We have to automate the payment structure of healthcare in the United States. Right now, we still have 12–15 intermediaries sitting in the middle of every payment, and they drive up costs on both the consumer and the provider. In 2019, with the technology infrastructure we have today, there’s no reason there should be multiple intermediaries in any financial transaction.
As a part of my interview series with leaders in healthcare, I had the pleasure to interview Paul Ketchel. Paul is the founder and CEO of MDsave, a healthcare e-commerce company that allows patients to shop and compare medical procedures in an online healthcare marketplace and provides medical providers with a software infrastructure that automatically adjudicates fully price-transparent, bundled episodes of care. Mr. Ketchel hails from Brentwood, Tennessee, and has more than a decade of healthcare industry experience in both the public and private sectors. Pursuing a lifelong passion for innovation, creating efficiencies, and generally making things work better, Mr. Ketchel put his knack for streamlining processes to work when he began his career in Washington, D.C. as an aide to Senator Bill Frist, M.D.
Thank you so much for doing this with us! Can you tell us a story about what brought you to this specific career path?
I’ve always been an innovator. When I worked on Capitol Hill, what drew me to this career was actually working on tech policy.
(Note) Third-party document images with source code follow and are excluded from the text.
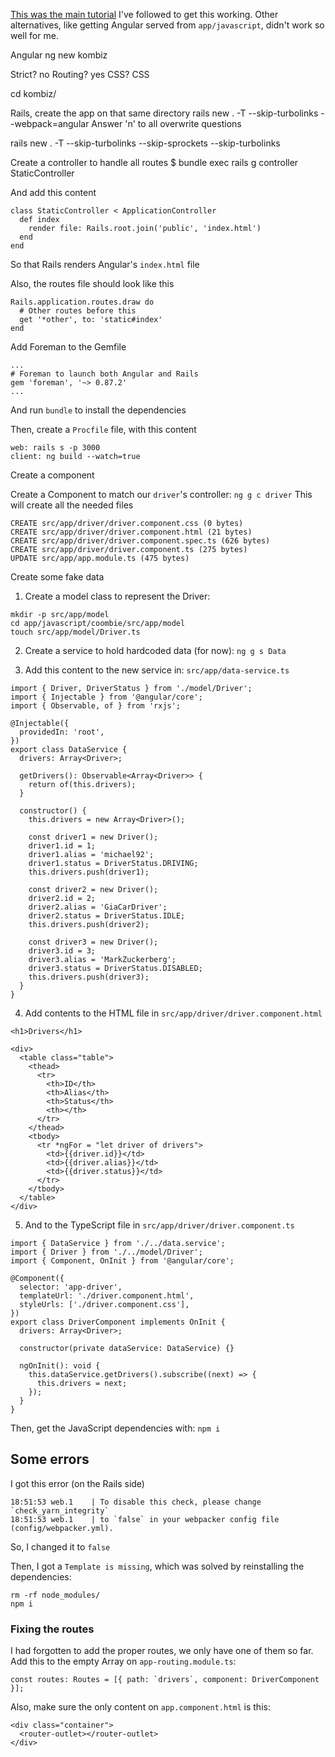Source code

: [This was the main tutorial](https://medium.com/@samgreen_22756/angular-8-with-rails-5-55cd186a02c9) I've followed to get this working. Other alternatives, like getting Angular served from `app/javascript`, didn't work so well for me.

Angular
ng new kombiz

Strict? no
Routing? yes
CSS? CSS

cd kombiz/

Rails, create the app on that same directory
rails new . -T --skip-turbolinks --webpack=angular
Answer 'n' to all overwrite questions

rails new . -T --skip-turbolinks --skip-sprockets --skip-turbolinks

Create a controller to handle all routes
$ bundle exec rails g controller StaticController

And add this content

```
class StaticController < ApplicationController
  def index
    render file: Rails.root.join('public', 'index.html')
  end
end
```

So that Rails renders Angular's `index.html` file

Also, the routes file should look like this

```
Rails.application.routes.draw do
  # Other routes before this
  get '*other', to: 'static#index'
end
```

Add Foreman to the Gemfile

```
...
# Foreman to launch both Angular and Rails
gem 'foreman', '~> 0.87.2'
...
```

And run `bundle` to install the dependencies

Then, create a `Procfile` file, with this content

```
web: rails s -p 3000
client: ng build --watch=true
```

Create a component

Create a Component to match our `driver`'s controller: `ng g c driver`
This will create all the needed files

```
CREATE src/app/driver/driver.component.css (0 bytes)
CREATE src/app/driver/driver.component.html (21 bytes)
CREATE src/app/driver/driver.component.spec.ts (626 bytes)
CREATE src/app/driver/driver.component.ts (275 bytes)
UPDATE src/app/app.module.ts (475 bytes)
```

Create some fake data

1. Create a model class to represent the Driver:

```
mkdir -p src/app/model
cd app/javascript/coombie/src/app/model
touch src/app/model/Driver.ts
```

2. Create a service to hold hardcoded data (for now): `ng g s Data`

3. Add this content to the new service in: `src/app/data-service.ts`

```
import { Driver, DriverStatus } from './model/Driver';
import { Injectable } from '@angular/core';
import { Observable, of } from 'rxjs';

@Injectable({
  providedIn: 'root',
})
export class DataService {
  drivers: Array<Driver>;

  getDrivers(): Observable<Array<Driver>> {
    return of(this.drivers);
  }

  constructor() {
    this.drivers = new Array<Driver>();

    const driver1 = new Driver();
    driver1.id = 1;
    driver1.alias = 'michael92';
    driver1.status = DriverStatus.DRIVING;
    this.drivers.push(driver1);

    const driver2 = new Driver();
    driver2.id = 2;
    driver2.alias = 'GiaCarDriver';
    driver2.status = DriverStatus.IDLE;
    this.drivers.push(driver2);

    const driver3 = new Driver();
    driver3.id = 3;
    driver3.alias = 'MarkZuckerberg';
    driver3.status = DriverStatus.DISABLED;
    this.drivers.push(driver3);
  }
}
```

4. Add contents to the HTML file in `src/app/driver/driver.component.html`

```
<h1>Drivers</h1>

<div>
  <table class="table">
    <thead>
      <tr>
        <th>ID</th>
        <th>Alias</th>
        <th>Status</th>
        <th></th>
      </tr>
    </thead>
    <tbody>
      <tr *ngFor = "let driver of drivers">
        <td>{{driver.id}}</td>
        <td>{{driver.alias}}</td>
        <td>{{driver.status}}</td>
      </tr>
    </tbody>
  </table>
</div>
```

5. And to the TypeScript file in `src/app/driver/driver.component.ts`

```
import { DataService } from './../data.service';
import { Driver } from './../model/Driver';
import { Component, OnInit } from '@angular/core';

@Component({
  selector: 'app-driver',
  templateUrl: './driver.component.html',
  styleUrls: ['./driver.component.css'],
})
export class DriverComponent implements OnInit {
  drivers: Array<Driver>;

  constructor(private dataService: DataService) {}

  ngOnInit(): void {
    this.dataService.getDrivers().subscribe((next) => {
      this.drivers = next;
    });
  }
}
```

Then, get the JavaScript dependencies with: `npm i`

## Some errors

I got this error (on the Rails side)

```
18:51:53 web.1    | To disable this check, please change `check_yarn_integrity`
18:51:53 web.1    | to `false` in your webpacker config file (config/webpacker.yml).
```

So, I changed it to `false`

Then, I got a `Template is missing`, which was solved by reinstalling the dependencies:

```
rm -rf node_modules/
npm i
```

### Fixing the routes

I had forgotten to add the proper routes, we only have one of them so far. Add this to the empty Array on `app-routing.module.ts`:

```
const routes: Routes = [{ path: `drivers`, component: DriverComponent }];
```

Also, make sure the only content on `app.component.html` is this:

```
<div class="container">
  <router-outlet></router-outlet>
</div>
```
I got pulled into healthcare policy through Senator Bill Frist, who at that time was the first physician to serve in the Senate in over 100 years. Working with a senator, who was also a doctor, in the middle of the dot-com boom led to this sort of convergence of innovation. I saw at a really young age all of the emerging technologies that the internet revolution was opening up, and that there was a real chance to make changes in healthcare and changes in the lives of people.
I initially started working in tech and health policy, but when I got into the private sector, I joined one of the first biopharmaceutical companies in the country. The company that I worked for patented some of the first human gene expressions. Working in biotech innovation is what eventually led me to where I am today, working to implement policy changes and using technology to streamline what had been inefficient and archaic processes that have added cost to healthcare consumers and the American healthcare system in general.
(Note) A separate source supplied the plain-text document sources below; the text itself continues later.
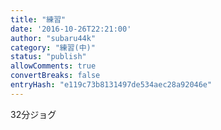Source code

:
```yaml
---
title: "練習"
date: '2016-10-26T22:21:00'
author: "subaru44k"
category: "練習(中)"
status: "publish"
allowComments: true
convertBreaks: false
entryHash: "e119c73b8131497de534aec28a92046e"
---
```

32分ジョグ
Can you share the most interesting story that happened to you since you began leading your company?
When we invented technology that allowed the full bundling and automated payment of healthcare, I think the most interesting thing we discovered is that basically half of all the healthcare costs in the country that are being shouldered by consumers are really tied up in processing payments and moving money around. It was shocking that so much of the cost is not really about care delivery at all, but completely payment-related.
Beyond discovering how massive the inefficiency problem in healthcare really is, I’ve found that the most interesting stories come from our patients. They remind us just how urgent the need is to fix healthcare payment in this country. We had one woman out of Nevada whose insurance denied her MRI when she was trying to find the cause of her knee pain. Her hospital helped her buy her MRI out of pocket through MDsave, and they found a bone tumor on her femur. They caught it before it turned cancerous because she trusted her instincts and insisted on the MRI. It goes to show that we as an industry need to do more to empower these patients.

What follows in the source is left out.